[Information supplied — start]
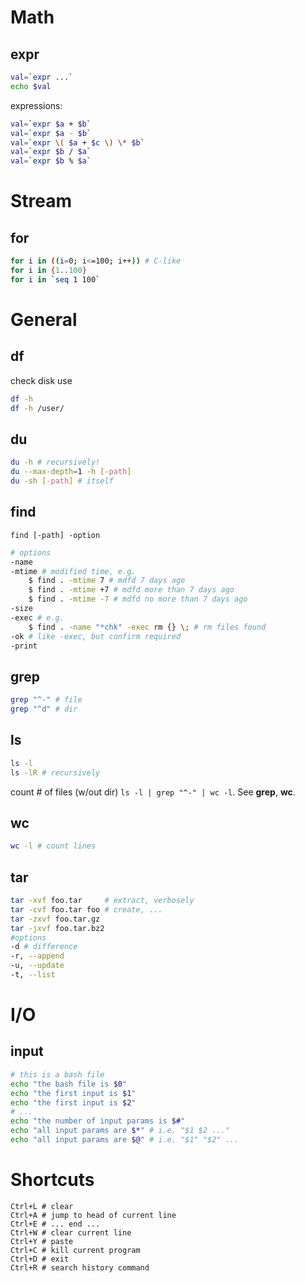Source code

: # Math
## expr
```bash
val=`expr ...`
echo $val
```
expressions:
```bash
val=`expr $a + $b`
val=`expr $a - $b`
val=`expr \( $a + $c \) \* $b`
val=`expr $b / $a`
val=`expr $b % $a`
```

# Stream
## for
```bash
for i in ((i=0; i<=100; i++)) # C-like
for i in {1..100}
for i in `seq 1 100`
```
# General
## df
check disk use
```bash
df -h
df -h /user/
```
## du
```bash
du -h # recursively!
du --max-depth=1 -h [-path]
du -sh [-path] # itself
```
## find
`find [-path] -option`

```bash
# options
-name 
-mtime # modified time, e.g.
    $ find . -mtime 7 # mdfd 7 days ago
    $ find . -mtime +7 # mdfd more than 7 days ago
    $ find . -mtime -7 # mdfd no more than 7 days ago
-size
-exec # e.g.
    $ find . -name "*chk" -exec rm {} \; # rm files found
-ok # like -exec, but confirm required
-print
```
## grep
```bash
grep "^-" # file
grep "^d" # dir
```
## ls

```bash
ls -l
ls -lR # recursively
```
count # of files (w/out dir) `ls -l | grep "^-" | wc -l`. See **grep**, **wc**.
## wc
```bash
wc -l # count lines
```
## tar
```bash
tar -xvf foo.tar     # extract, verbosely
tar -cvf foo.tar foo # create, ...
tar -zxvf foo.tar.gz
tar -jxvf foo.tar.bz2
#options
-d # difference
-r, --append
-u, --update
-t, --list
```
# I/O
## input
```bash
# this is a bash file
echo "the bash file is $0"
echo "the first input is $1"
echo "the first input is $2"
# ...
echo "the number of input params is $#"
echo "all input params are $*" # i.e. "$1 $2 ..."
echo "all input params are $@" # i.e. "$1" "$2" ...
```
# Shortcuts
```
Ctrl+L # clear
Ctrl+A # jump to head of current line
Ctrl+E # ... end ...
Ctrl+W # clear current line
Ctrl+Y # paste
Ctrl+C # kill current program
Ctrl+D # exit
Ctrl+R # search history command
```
[Information supplied — finish]
● Your task: Please write out all the data word for word, but keep every picture out.

● Solution for this exercise:
Source code

: # Math
## expr
```bash
val=`expr ...`
echo $val
```
expressions:
```bash
val=`expr $a + $b`
val=`expr $a - $b`
val=`expr \( $a + $c \) \* $b`
val=`expr $b / $a`
val=`expr $b % $a`
```

# Stream
## for
```bash
for i in ((i=0; i<=100; i++)) # C-like
for i in {1..100}
for i in `seq 1 100`
```
# General
## df
check disk use
```bash
df -h
df -h /user/
```
## du
```bash
du -h # recursively!
du --max-depth=1 -h [-path]
du -sh [-path] # itself
```
## find
`find [-path] -option`

```bash
# options
-name 
-mtime # modified time, e.g.
    $ find . -mtime 7 # mdfd 7 days ago
    $ find . -mtime +7 # mdfd more than 7 days ago
    $ find . -mtime -7 # mdfd no more than 7 days ago
-size
-exec # e.g.
    $ find . -name "*chk" -exec rm {} \; # rm files found
-ok # like -exec, but confirm required
-print
```
## grep
```bash
grep "^-" # file
grep "^d" # dir
```
## ls

```bash
ls -l
ls -lR # recursively
```
count # of files (w/out dir) `ls -l | grep "^-" | wc -l`. See **grep**, **wc**.
## wc
```bash
wc -l # count lines
```
## tar
```bash
tar -xvf foo.tar     # extract, verbosely
tar -cvf foo.tar foo # create, ...
tar -zxvf foo.tar.gz
tar -jxvf foo.tar.bz2
#options
-d # difference
-r, --append
-u, --update
-t, --list
```
# I/O
## input
```bash
# this is a bash file
echo "the bash file is $0"
echo "the first input is $1"
echo "the first input is $2"
# ...
echo "the number of input params is $#"
echo "all input params are $*" # i.e. "$1 $2 ..."
echo "all input params are $@" # i.e. "$1" "$2" ...
```
# Shortcuts
```
Ctrl+L # clear
Ctrl+A # jump to head of current line
Ctrl+E # ... end ...
Ctrl+W # clear current line
Ctrl+Y # paste
Ctrl+C # kill current program
Ctrl+D # exit
Ctrl+R # search history command
```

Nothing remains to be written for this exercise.